We may be unable to adequately expand and adapt our operational systems to accommodate growth or recent changes in how we deliver our products and services to customers, which could harm our ability to deliver our products and services.

 

Our operational systems have not been tested at the customer volumes that may be required in the future. In addition, our operational systems required for the delivery of products and services through license-key activation have not been tested at the combination of the number product and service offerings and customer volumes that may be required in the future. We may encounter performance difficulties when operating with a substantially greater number of customers or a substantially greater number of products and services offered through license-key activation or a combination of the two. These performance difficulties could harm our ability to deliver our products and services. An inability to add software and hardware or to develop and upgrade existing technology or operational systems to handle increased traffic or increased number of products and services offered through license-key activation may cause unanticipated system disruptions, slower response times and poor customer service, including problems filling customer orders.

 

We may be required to defend lawsuits or pay damages in connection with the alleged or actual failure of our products and services.

 

Because our products and services provide and monitor Internet security and may protect valuable information, we may face claims for product liability, tort or breach of warranty relating to our products and services.

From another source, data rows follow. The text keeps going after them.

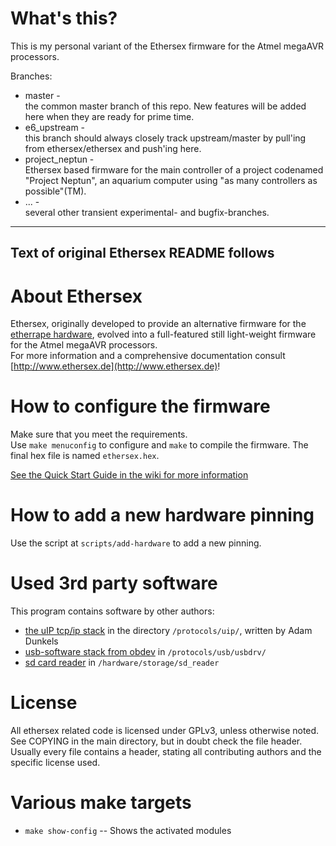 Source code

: What's this?
============
This is my personal variant of the Ethersex firmware for the Atmel megaAVR processors.

Branches:
* master -  
	the common master branch of this repo. New features will be added here when
	they are ready for prime time.
* e6_upstream -  
	this branch should always closely track upstream/master by pull'ing from
	ethersex/ethersex and push'ing here.
* project_neptun -  
	Ethersex based firmware for the main controller of a project codenamed
	"Project Neptun", an aquarium computer using "as many controllers as possible"(TM).
* ... -  
	several other transient experimental- and bugfix-branches.

-------------------------------------------------------------------
Text of original Ethersex README follows
-------------------------------------------------------------------
About Ethersex
==============
Ethersex, originally developed to provide an alternative firmware for the [etherrape hardware](http://www.lochraster.org/etherrape),
evolved into a full-featured still light-weight firmware for the Atmel megaAVR processors.  
For more information and a comprehensive documentation  consult [http://www.ethersex.de](http://www.ethersex.de)!

How to configure the firmware
=============================
Make sure that you meet the requirements.  
Use `make menuconfig` to configure and `make` to compile the firmware.
The final hex file is named `ethersex.hex`.

[See the Quick Start Guide in the wiki for more information](http://ethersex.de/index.php/Quick_Start_Guide)

How to add a new hardware pinning
=================================
Use the script at `scripts/add-hardware` to add a new pinning.


Used 3rd party software 
=======================
This program contains software by other authors:

* [the uIP tcp/ip stack](http://www.sics.se/~adam/uip) in the directory `/protocols/uip/`, written by Adam Dunkels
* [usb-software stack from obdev](http://www.obdev.at/products/vusb/index.html) in `/protocols/usb/usbdrv/`
* [sd card reader](http://www.roland-riegel.de/sd-reader/index.html) in `/hardware/storage/sd_reader`

License
=======
All ethersex related code is licensed under GPLv3, unless otherwise noted. See COPYING in the main
directory, but in doubt check the file header. Usually every file contains a
header, stating all contributing authors and the specific license used.

Various make targets
====================

* `make show-config` -- Shows the activated modules
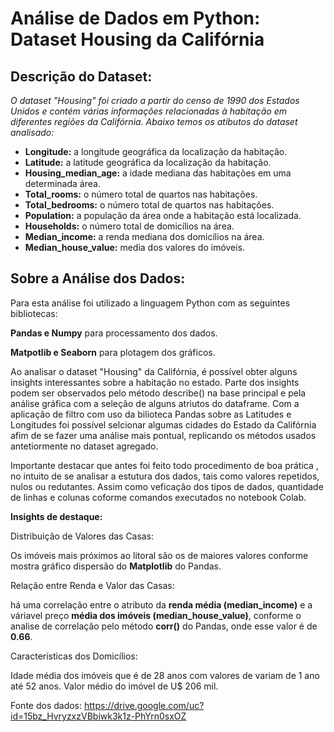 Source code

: # Análise de Dados em Python: Dataset Housing da Califórnia

## Descrição do Dataset:

_O dataset "Housing" foi criado a partir do censo de 1990 dos Estados Unidos e contém várias informações relacionadas à habitação em diferentes regiões da Califórnia. Abaixo temos os atibutos do dataset analisado:_

  - **Longitude:**  a longitude geográfica da localização da habitação.
  - **Latitude:** a latitude geográfica da localização da habitação.
  - **Housing_median_age:** a idade mediana das habitações em uma determinada área.
  - **Total_rooms:** o número total de quartos nas habitações.
  - **Total_bedrooms:** o número total de quartos nas habitações.
  - **Population:** a população da área onde a habitação está localizada.
  - **Households:** o número total de domicílios na área.
  - **Median_income:** a renda mediana dos domicílios na área.
  - **Median_house_value:** media dos valores do imóveis.



## Sobre a Análise dos Dados:

Para esta análise foi utilizado a linguagem Python com as seguintes bibliotecas:

**Pandas e  Numpy** para processamento dos dados.

**Matpotlib e Seaborn** para plotagem dos gráficos.

Ao analisar o dataset "Housing" da Califórnia, é possível obter alguns insights interessantes sobre a habitação no estado. 
Parte dos insights podem ser observados pelo método describe() na base principal  e pela análise gráfica com a seleção de alguns atriutos do dataframe. Com a aplicação de filtro com uso da bilioteca Pandas sobre as Latitudes e Longitudes foi possível selcionar algumas cidades do Estado da Califórnia afim de se fazer uma análise mais pontual, replicando os métodos usados antetiormente no dataset agregado.

Importante destacar que antes foi feito todo procedimento de boa prática , no intuito de se analisar a estutura dos dados, tais como valores repetidos, nulos ou redutantes.  Assim como veficação dos tipos de dados, quantidade de linhas e colunas coforme comandos executados no notebook Colab.

**Insights de destaque:**

Distribuição de Valores das Casas:

Os imóveis mais próximos ao litoral são os de maiores valores conforme mostra  gráfico dispersão do **Matplotlib** do Pandas.

Relação entre Renda e Valor das Casas:

 há uma correlação entre o atributo da **renda média (median_income)** e a váriavel preço **média dos imóveis (median_house_value)**,
 conforme o analise de correlação pelo método **corr()** do Pandas, onde esse valor é de **0.66**.

Características dos Domicílios:

Idade média dos imóveis que é de 28 anos com valores de variam de 1 ano até 52 anos. Valor médio do imóvel de U$ 206 mil.


Fonte dos dados:
https://drive.google.com/uc?id=15bz_HvryzxzVBbiwk3k1z-PhYrn0sxOZ











  







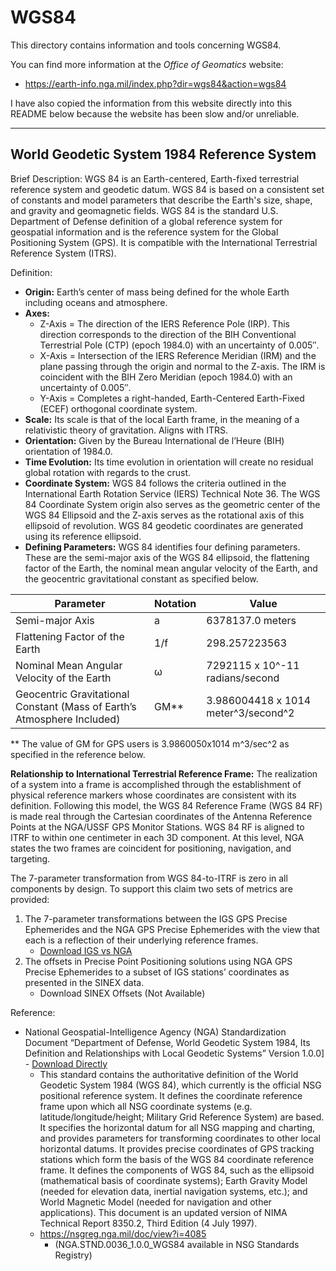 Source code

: # WGS84
This directory contains information and tools concerning WGS84.

You can find more information at the *Office of Geomatics* website:
- https://earth-info.nga.mil/index.php?dir=wgs84&action=wgs84

I have also copied the information from this website directly into this README below because the website has been slow and/or unreliable.

---
## World Geodetic System 1984 Reference System
Brief Description: WGS 84 is an Earth-centered, Earth-fixed terrestrial reference system and geodetic datum. WGS 84 is based on a consistent set of constants and model parameters that describe the Earth's size, shape, and gravity and geomagnetic fields. WGS 84 is the standard U.S. Department of Defense definition of a global reference system for geospatial information and is the reference system for the Global Positioning System (GPS). It is compatible with the International Terrestrial Reference System (ITRS).

Definition:

- **Origin:** Earth’s center of mass being defined for the whole Earth including oceans and atmosphere.
- **Axes:**
    - Z-Axis = The direction of the IERS Reference Pole (IRP). This direction corresponds to the direction of the BIH Conventional Terrestrial Pole (CTP) (epoch 1984.0) with an uncertainty of 0.005″.
    - X-Axis = Intersection of the IERS Reference Meridian (IRM) and the plane passing through the origin and normal to the Z-axis. The IRM is coincident with the BIH Zero Meridian (epoch 1984.0) with an uncertainty of 0.005″.
    - Y-Axis = Completes a right-handed, Earth-Centered Earth-Fixed (ECEF) orthogonal coordinate system.
- **Scale:** Its scale is that of the local Earth frame, in the meaning of a relativistic theory of gravitation. Aligns with ITRS.
- **Orientation:** Given by the Bureau International de l’Heure (BIH) orientation of 1984.0.
- **Time Evolution:** Its time evolution in orientation will create no residual global rotation with regards to the crust.
- **Coordinate System:** WGS 84 follows the criteria outlined in the International Earth Rotation Service (IERS) Technical Note 36. The WGS 84 Coordinate System origin also serves as the geometric center of the WGS 84 Ellipsoid and the Z-axis serves as the rotational axis of this ellipsoid of revolution. WGS 84 geodetic coordinates are generated using its reference ellipsoid.
- **Defining Parameters:** WGS 84 identifies four defining parameters. These are the semi-major axis of the WGS 84 ellipsoid, the flattening factor of the Earth, the nominal mean angular velocity of the Earth, and the geocentric gravitational constant as specified below.



| Parameter                                                               | Notation | Value                               |
|-------------------------------------------------------------------------|----------|-------------------------------------|
| Semi-major Axis                                                         | a        | 6378137.0 meters                    |
| Flattening Factor of the Earth                                          | 1/f      | 298.257223563                       |
| Nominal Mean Angular Velocity of the Earth                              | ω        | 7292115 x 10^-11 radians/second     |
| Geocentric Gravitational Constant (Mass of Earth’s Atmosphere Included) | GM**     | 3.986004418 x 1014 meter^3/second^2 |

** The value of GM for GPS users is 3.9860050x1014 m^3/sec^2 as specified in the reference below.


**Relationship to International Terrestrial Reference Frame:** The realization of a system into a frame is accomplished through the establishment of physical reference markers whose coordinates are consistent with its definition.  Following this model, the WGS 84 Reference Frame (WGS 84 RF) is made real through the Cartesian coordinates of the Antenna Reference Points at the NGA/USSF GPS Monitor Stations.  WGS 84 RF is aligned to ITRF to within one centimeter in each 3D component.  At this level, NGA states the two frames are coincident for positioning, navigation, and targeting.

The 7-parameter transformation from WGS 84-to-ITRF is zero in all components by design.  To support this claim two sets of metrics are provided:
1. The 7-parameter transformations between the IGS GPS Precise Ephemerides and the NGA GPS Precise Ephemerides with the view that each is a reflection of their underlying reference frames.
    - [Download IGS vs NGA](./IGS-vs-NGA.xlsx)
2. The offsets in Precise Point Positioning solutions using NGA GPS Precise Ephemerides to a subset of IGS stations’ coordinates as presented in the SINEX data.
    - Download SINEX Offsets (Not Available)

Reference:
- National Geospatial-Intelligence Agency (NGA) Standardization Document “Department of Defense, World Geodetic System 1984, Its Definition and Relationships with Local Geodetic Systems” Version 1.0.0] - [Download Directly](./NGA-STND-0036_1-0-0_WGS84.pdf)
    - This standard contains the authoritative definition of the World Geodetic System 1984 (WGS 84), which currently is the official NSG positional reference system. It defines the coordinate reference frame upon which all NSG coordinate systems (e.g. latitude/longitude/height; Military Grid Reference System) are based. It specifies the horizontal datum for all NSG mapping and charting, and provides parameters for transforming coordinates to other local horizontal datums. It provides precise coordinates of GPS tracking stations which form the basis of the WGS 84 coordinate reference frame. It defines the components of WGS 84, such as the ellipsoid (mathematical basis of coordinate systems); Earth Gravity Model (needed for elevation data, inertial navigation systems, etc.); and World Magnetic Model (needed for navigation and other applications). This document is an updated version of NIMA Technical Report 8350.2, Third Edition (4 July 1997).
    - https://nsgreg.nga.mil/doc/view?i=4085
        - (NGA.STND.0036_1.0.0_WGS84 available in NSG Standards Registry)
         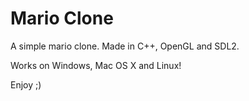 # Mario Clone

[comment]: <> ([![macosx]&#40;https://github.com/Dssdiego/game_breakout/actions/workflows/osx.yml/badge.svg&#41;]&#40;https://github.com/Dssdiego/game_breakout/actions/workflows/osx.yml&#41;)

[comment]: <> ([![windows]&#40;https://github.com/Dssdiego/game_breakout/actions/workflows/windows.yml/badge.svg&#41;]&#40;https://github.com/Dssdiego/game_breakout/actions/workflows/windows.yml&#41;)

[comment]: <> ([![linux]&#40;https://github.com/Dssdiego/game_breakout/actions/workflows/linux.yml/badge.svg&#41;]&#40;https://github.com/Dssdiego/game_breakout/actions/workflows/linux.yml&#41;)

A simple mario clone. Made in C++, OpenGL and SDL2.

Works on Windows, Mac OS X and Linux!

Enjoy ;) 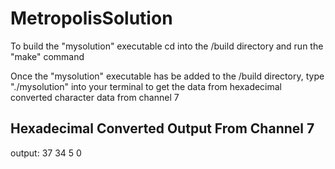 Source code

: # MetropolisSolution

To build the "mysolution" executable cd into the 
/build directory and run the "make" command

Once the "mysolution" executable has be added 
to the /build directory, type "./mysolution" into your terminal to
get the data from hexadecimal converted character data from channel 7

## Hexadecimal Converted Output From Channel 7 ##
output: 37 34 5 0 

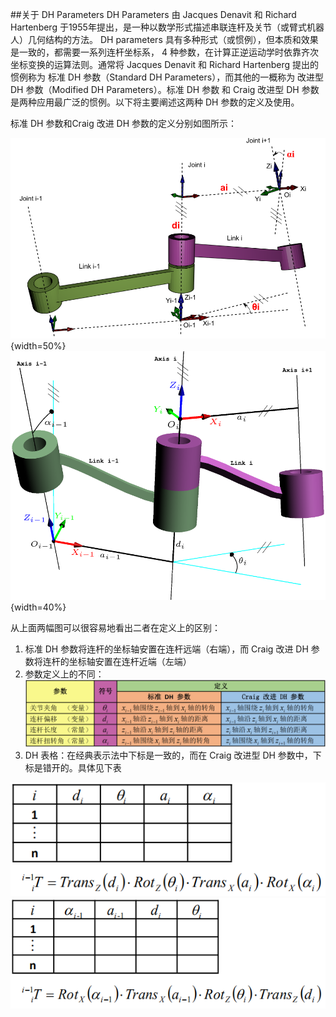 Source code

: ##关于 DH Parameters
DH Parameters 由 Jacques Denavit 和 Richard Hartenberg 于1955年提出，是一种以数学形式描述串联连杆及关节（或臂式机器人）几何结构的方法。
DH parameters 具有多种形式（或惯例），但本质和效果是一致的，都需要一系列连杆坐标系， 4 种参数，在计算正逆运动学时依靠齐次坐标变换的运算法则。通常将 Jacques Denavit 和 Richard Hartenberg 提出的惯例称为 标准 DH 参数（Standard DH Parameters），而其他的一概称为 改进型 DH 参数（Modified DH Parameters）。标准 DH 参数 和 Craig 改进型 DH 参数是两种应用最广泛的惯例。以下将主要阐述这两种 DH 参数的定义及使用。

标准 DH 参数和Craig 改进 DH 参数的定义分别如图所示：

![Standard DH](./res/Classic-DHparameters.png){width=50%}
![Modified DH](./res/DHParameter.png){width=40%}

从上面两幅图可以很容易地看出二者在定义上的区别：   
1. 标准 DH 参数将连杆的坐标轴安置在连杆远端（右端），而 Craig 改进 DH 参数将连杆的坐标轴安置在连杆近端（左端）   
2. 参数定义上的不同：
![comparision](./res/dhp.png)
3. DH 表格：在经典表示法中下标是一致的，而在 Craig 改进型 DH 参数中，下标是错开的。具体见下表 

![standarddf](./res/standarddh.PNG)
![modifieddf](./res/modifieddh.PNG)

Anyone who circumvents our security measures could misappropriate the confidential information or other property of end-users using our products and services or interrupt their operations. If that happens, affected end-users or channel customers may sue us. In addition, we may face liability for breaches caused by faulty installation and implementation of our products by end-users or channel customers. Although we attempt to reduce the risk of losses from claims through contractual warranty disclaimers and liability limitations, these provisions may be unenforceable. Some courts, for example, have found contractual limitations of liability in standard software licenses to be unenforceable because the licensee does not sign the license. Defending a suit, regardless of its merit, could be costly and could divert management attention. Although we currently maintain business liability insurance, this coverage may be inadequate or may be unavailable in the future on acceptable terms, if at all.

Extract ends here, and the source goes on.